A seleção e a reunião de receituários e textos médicos eram, muitas vezes,


concretizadas por religiosos importantes que pretendiam provar sua erudição, sendo
até mesmo, em certas ocasiões, dedicados ao próprio Papa. Caracterizavam-se por
uma mistura entre conhecimentos eruditos (como os contidos em enciclopédias) e
populares (como os resultados das experiências de curandeiros ao longo do tempo),
estruturados a partir de esquemas de classificação e, ao final, receitas diversas.

Datam desta época medieval as maiores tensões entre médicos laicos e religiosos
já vistas, pois a visão laica utilizava-se da perspectiva da natureza e destinava-se à
preservação da saúde sem as restrições atribuídas à visão religiosa, apesar de
ambas englobarem o mesmo assunto. Um grande exemplo é a recomendação de
práticas sexuais feita comumente por médicos não religiosos para tratar de dores
ligadas ao útero feminino. Essa recomendação era criticada e condenada pela
Igreja, que sugeria outras práticas terapêuticas ou, até mesmo, que as mulheres
simplesmente aguentassem o desconforto causado por seu próprio corpo.

A ética médica da Idade Média propunha que o papel social do profissional da área
da saúde deveria ser voltado completamente para a cura e a valorização cristã da
vida, condenando os que, em troca de dinheiro, provocavam a morte e a interrupção
da gravidez. Entretanto, era muito comum a circulação oral de receitas
contraceptivas atribuídas às parteiras ou às prostitutas (consideradas as detentoras
do conhecimento para impedir a concepção da vida).

A utilização de elementos mágicos ou simbólicos (como orações, amuletos ou


talismãs) nos processos relativos à saúde humana era frequente na Europa
medieval, mesmo dentro do meio universitário e religioso erudito, uma consequência
da grande eficácia psicológica desses objetos.

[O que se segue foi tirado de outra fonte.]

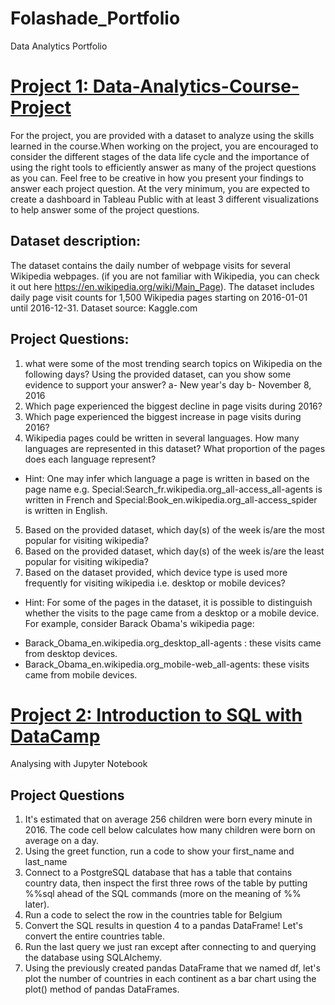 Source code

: # Folashade_Portfolio
Data Analytics Portfolio

# [Project 1: Data-Analytics-Course-Project](http://localhost:8888/notebooks/Wikipedia%20Project%20-%20AfroFem%20Coders.ipynb)
For the project, you are provided with a dataset to analyze using the skills learned in the course.When working on the project, you are encouraged to consider the different stages of the data life cycle and the importance of using the right tools to efficiently answer as many of the project questions as you can. Feel free to be creative in how you present your findings to answer each project question. At the very minimum, you are expected to create a dashboard in Tableau Public with at least 3 different visualizations to help answer some of the project questions.
## Dataset description:
The dataset contains the daily number of webpage visits for several Wikipedia webpages. (if you are not familiar with Wikipedia, you can check it out here https://en.wikipedia.org/wiki/Main_Page). The dataset includes daily page visit counts for 1,500 Wikipedia pages starting on 2016-01-01 until 2016-12-31.
Dataset source: Kaggle.com
## Project Questions:
1. what were some of the most trending search topics on Wikipedia on the following days? Using the provided dataset, can you show some evidence to support your answer? 
a- New year's day 
b- November 8, 2016
2. Which page experienced the biggest decline in page visits during 2016?
3. Which page experienced the biggest increase in page visits during 2016?
4. Wikipedia pages could be written in several languages. How many languages are represented in this dataset? What proportion of the pages does each language represent? 
- Hint: One may infer which language a page is written in based on the page name
e.g. Special:Search_fr.wikipedia.org_all-access_all-agents is written in French and Special:Book_en.wikipedia.org_all-access_spider is written in English.
5. Based on the provided dataset, which day(s) of the week is/are the most popular for visiting wikipedia?
6. Based on the provided dataset, which day(s) of the week is/are the least popular for visiting wikipedia?
7. Based on the dataset provided, which device type is used more frequently for visiting wikipedia i.e. desktop or mobile devices?
- Hint: For some of the pages in the dataset, it is possible to distinguish whether the visits to the page came from a desktop or a mobile device.
For example, consider Barack Obama's wikipedia page:
* Barack_Obama_en.wikipedia.org_desktop_all-agents : these visits came from desktop devices.
* Barack_Obama_en.wikipedia.org_mobile-web_all-agents: these visits came from mobile devices.


# [Project 2: Introduction to SQL with DataCamp](http://localhost:8888/notebooks/Desktop/Adunni%20Data/Project%20Notebook%20Codes/project/Introduction%20to%20DataCamp%20Projects/notebook.ipynb)
Analysing with Jupyter Notebook
## Project Questions
1. It's estimated that on average 256 children were born every minute in 2016. The code cell below calculates how many children were born on average on a day.
2. Using the greet function, run a code to show your first_name and last_name
3. Connect to a PostgreSQL database that has a table that contains country data, then inspect the first three rows of the table by putting %%sql ahead of the SQL commands (more on the meaning of %% later).
4. Run a code to select the row in the countries table for Belgium
5. Convert the SQL results in question 4 to a pandas DataFrame! Let's convert the entire countries table.
6. Run the last query we just ran except after connecting to and querying the database using SQLAlchemy.
7. Using the previously created pandas DataFrame that we named df, let's plot the number of countries in each continent as a bar chart using the plot() method of pandas DataFrames.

Poucos eram os estudiosos que
colocavam em dúvida a eficácia destes elementos.

Assim, o homem se apropria do conhecimento feminino sobre o corpo das mulheres


e suas doenças, marcado pela oralidade, e passa a escreve-lo e atribuí-lo às
universidades. Portanto, as análises de documentos médicos medievais mostram
que o cruzamento entre os saberes popular e erudito, junto com elementos
considerados mágicos ou milagrosos, o desconhecimento anatômico e fisiológico do
corpo humano e o imaginário dos estudiosos, gerou a medicina da época.

O texto é construído sobre as imagens e o conhecimento limitado do homem em


relação ao organismo feminino durante a Idade Média, além do uso constante da
ideia de associação visual entre objetos e o corpo. Estas imagens são criadas a
partir do desconhecimento do ser humano sobre si mesmo e o controle da religião
em relação às questões da educação.

A linguagem utilizada pela autora é simples e dinâmica, entretanto em alguns


momentos se apresenta repetitiva, pois assuntos já tratados durante o texto ou nas
notas de rodapé são explorados novamente com a mesma abordagem e
vocabulário. Comentários atribuídos a pesquisadores medievais da área médica são
citados ao longo do discurso, o que confere ainda mais credibilidade às afirmações
e especulações apresentadas. O contexto histórico de onde se inserem as
informações não é explicitamente apresentado, contudo, com conhecimento básico
da área, é possível compreender o artigo.